At 06:39 AM 1/6/97 -0600, Mike McNally wrote:
>Secret Squirrel wrote:
>> 
>> The technology, marketed by a company called Teletrac, is simple: 
>> A tramsmitter sends a radio signal to a computer ...
>
>Anybody know the frequencies used?
>
>(Anybody willing to guess whether the FCC might quietly introduce
>prohibitions against scanners that can receive those frequencies?)
>
>(Gee, that looks paranoid.)


This wouldn't do a great deal of good.  The systems were already described 
as frequency-hopping.  The hops are probably fast enough to outwit a 
scanner's receiver.

However,  it turns out that there is a comparatively simple way to detect 
such transmitters:  An old-fashioned diode detector using modern components. 
 Take a loop of wire (about a foot in diameter), add a microwave-capable 
signal diode to rectify the signal and send it to a small capacitor and then 
go to a DVM.  (digital voltmeter.)   (Sensitivity can be dramatically 
increased by also inserting a blocking capacitor in the loop and adding 
enough DC voltage to barely forward-bias the diode.)   A momentary (or 
continuous) increase in output voltage indicates that the diode is 
rectifying AC, which indicates a transmitter.  Buffering the DC-level signal 
and sending it to a set of earphones will indicate a pulsed transmitter.

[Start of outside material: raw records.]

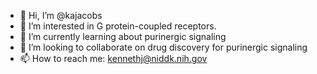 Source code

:- 👋 Hi, I’m @kajacobs
- 👀 I’m interested in G protein-coupled receptors.
- 🌱 I’m currently learning about purinergic signaling
- 💞️ I’m looking to collaborate on drug discovery for purinergic signaling
- 📫 How to reach me: kennethj@niddk.nih.gov

<!---
kajacobs/kajacobs is a ✨ special ✨ repository because its `README.md` (this file) appears on your GitHub profile.
You can click the Preview link to take a look at your changes.
--->
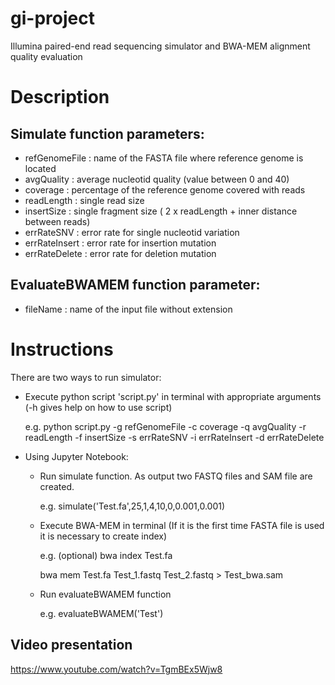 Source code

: # gi-project
Illumina paired-end read sequencing simulator and BWA-MEM alignment quality evaluation

# Description

## Simulate function parameters:
  - refGenomeFile : name of the FASTA file where reference genome is located
  - avgQuality : average nucleotid quality (value between 0 and 40)
  - coverage : percentage of the reference genome covered with reads
  - readLength : single read size
  - insertSize : single fragment size ( 2 x readLength + inner distance between reads)
  - errRateSNV : error rate for single nucleotid variation
  - errRateInsert : error rate for insertion mutation
  - errRateDelete : error rate for deletion mutation
 
## EvaluateBWAMEM function parameter:
  -  fileName : name of the input file without extension


# Instructions

There are two ways to run simulator:
  - Execute python script 'script.py' in terminal with appropriate arguments  (-h gives help on how to use script)
   
    e.g. python script.py -g refGenomeFile -c coverage -q avgQuality -r readLength -f insertSize -s errRateSNV -i errRateInsert -d errRateDelete
    

    
  - Using Jupyter Notebook:
  
    - Run simulate function. As output two FASTQ files and SAM file are created. 

      e.g. simulate('Test.fa',25,1,4,10,0,0.001,0.001)
    - Execute BWA-MEM in terminal (If it is the first time FASTA file is used it is necessary to create index)

      e.g. (optional) bwa index Test.fa

       bwa mem Test.fa Test_1.fastq Test_2.fastq > Test_bwa.sam

    - Run evaluateBWAMEM function

      e.g. evaluateBWAMEM('Test')
    
## Video presentation

  https://www.youtube.com/watch?v=TgmBEx5Wjw8
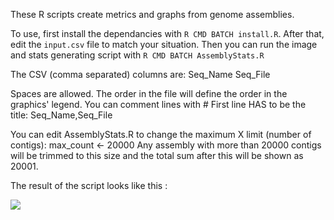 These R scripts create metrics and graphs from genome assemblies.

To use, first install the dependancies with `R CMD BATCH install.R`.
After that, edit the `input.csv` file to match your situation.
Then you can run the image and stats generating script with `R CMD BATCH AssemblyStats.R`



The CSV (comma separated) columns are:
Seq_Name Seq_File

Spaces are allowed.
The order in the file will define the order in the graphics' legend.
You can comment lines with #
First line HAS to be the title:
Seq_Name,Seq_File


You can edit AssemblyStats.R to change the maximum X limit (number of contigs):
max_count <- 20000
Any assembly with more than 20000 contigs will be trimmed to this size and the total sum after this will be shown as 20001.



The result of the script looks like this :

<img src="https://raw.github.com/jvhaarst/A50-plot/master/Rplots-1.png" href="https://raw.github.com/jvhaarst/A50-plot/master/Rplots-1.png"/>
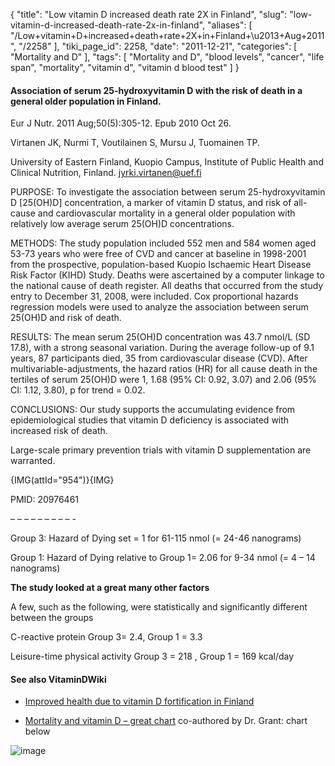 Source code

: {
    "title": "Low vitamin D increased death rate 2X in Finland",
    "slug": "low-vitamin-d-increased-death-rate-2x-in-finland",
    "aliases": [
        "/Low+vitamin+D+increased+death+rate+2X+in+Finland+\u2013+Aug+2011",
        "/2258"
    ],
    "tiki_page_id": 2258,
    "date": "2011-12-21",
    "categories": [
        "Mortality and D"
    ],
    "tags": [
        "Mortality and D",
        "blood levels",
        "cancer",
        "life span",
        "mortality",
        "vitamin d",
        "vitamin d blood test"
    ]
}


#### Association of serum 25-hydroxyvitamin D with the risk of death in a general older population in Finland.

Eur J Nutr. 2011 Aug;50(5):305-12. Epub 2010 Oct 26.

Virtanen JK, Nurmi T, Voutilainen S, Mursu J, Tuomainen TP.

University of Eastern Finland, Kuopio Campus, Institute of Public Health and Clinical Nutrition, Finland. jyrki.virtanen@uef.fi

PURPOSE: To investigate the association between serum 25-hydroxyvitamin D <span>[25(OH)D]</span> concentration, a marker of vitamin D status, and risk of all-cause and cardiovascular mortality in a general older population with relatively low average serum 25(OH)D concentrations.

METHODS: The study population included 552 men and 584 women aged 53-73 years who were free of CVD and cancer at baseline in 1998-2001 from the prospective, population-based Kuopio Ischaemic Heart Disease Risk Factor (KIHD) Study. Deaths were ascertained by a computer linkage to the national cause of death register. All deaths that occurred from the study entry to December 31, 2008, were included. Cox proportional hazards regression models were used to analyze the association between serum 25(OH)D and risk of death.

RESULTS: The mean serum 25(OH)D concentration was 43.7 nmol/L (SD 17.8), with a strong seasonal variation. During the average follow-up of 9.1 years, 87 participants died, 35 from cardiovascular disease (CVD). After multivariable-adjustments, the hazard ratios (HR) for all cause death in the tertiles of serum 25(OH)D were 1, 1.68 (95% CI: 0.92, 3.07) and 2.06 (95% CI: 1.12, 3.80), p for trend = 0.02.

CONCLUSIONS: Our study supports the accumulating evidence from epidemiological studies that vitamin D deficiency is associated with increased risk of death. 

Large-scale primary prevention trials with vitamin D supplementation are warranted.

{IMG(attId="954")}{IMG}

PMID:     20976461

– – – – – – – – – -

Group 3: Hazard of Dying set = 1 for 61-115 nmol (= 24-46 nanograms)

Group 1: Hazard of Dying relative to Group 1= 2.06 for 9-34 nmol (= 4 – 14 nanograms)

 **The study looked at a great many other factors** 

A few, such as the following, were statistically and significantly different between the groups

C-reactive protein  Group 3= 2.4, Group 1 = 3.3

Leisure-time physical activity Group 3 = 218 , Group 1 = 169 kcal/day

#### See also VitaminDWiki

* [Improved health due to vitamin D fortification in Finland](/posts/improved-health-due-to-vitamin-d-fortification-in-finland)

* [Mortality and vitamin D – great chart](/posts/mortality-and-vitamin-d-great-chart) co-authored by Dr. Grant: chart below

<img src="/attachments/d3.mock.jpg" alt="image"> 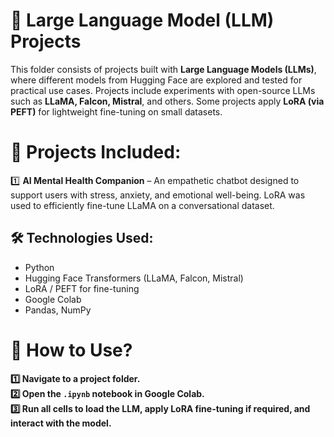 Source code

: # 🧠 Large Language Model (LLM) Projects

This folder consists of projects built with **Large Language Models (LLMs)**, where different models from Hugging Face are explored and tested for practical use cases. Projects include experiments with open-source LLMs such as **LLaMA, Falcon, Mistral**, and others. Some projects apply **LoRA (via PEFT)** for lightweight fine-tuning on small datasets.

# 📌 Projects Included:

1️⃣ **AI Mental Health Companion** – An empathetic chatbot designed to support users with stress, anxiety, and emotional well-being. LoRA was used to efficiently fine-tune LLaMA on a conversational dataset.  

## 🛠 Technologies Used:

- Python
- Hugging Face Transformers (LLaMA, Falcon, Mistral)
- LoRA / PEFT for fine-tuning
- Google Colab
- Pandas, NumPy 

# 📂 **How to Use?**  

**1️⃣ Navigate to a project folder.**  
**2️⃣ Open the `.ipynb` notebook in Google Colab.**  
**3️⃣ Run all cells to load the LLM, apply LoRA fine-tuning if required, and interact with the model.**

Interestingly, this is probably more or less the circuit that was originally 
used in 1970's Fuzzbuster-type radar receivers before the heterodyne systems 
were developed.  The "disadvantages" of that circuit, in microwave-radar 
detection, are either not disadvantages or are in fact advantages in 
hidden-transmitter hunting.  The first "disadvantage" was that this receiver 
was EXTREMELY broadband, practically "DC-to-daylight," or at least up to the 
rectification capability of the diode chosen.   (I've implemented systems 
that will do 20 gigahertz easy, and I was using old diodes!)   False 
triggers were a common result, due to hard-to-avoid rectification of CB and 
ham radio transmissions for example.   In the case of transmitter hunting, 
that disadvantage is a solid advantage, because you don't need to know what 
frequency the transmitter is at.

The second disadvantage, comparatively low sensitivity, was a problem if 
you're trying to detect a 100 milliwatt radar transmitter 300 meters away, 
but if you know you only have to search a car from a meter away, the 
inverse-square law indicates that you're going to see a signal with around 
100,000 times the power level all other things being equal.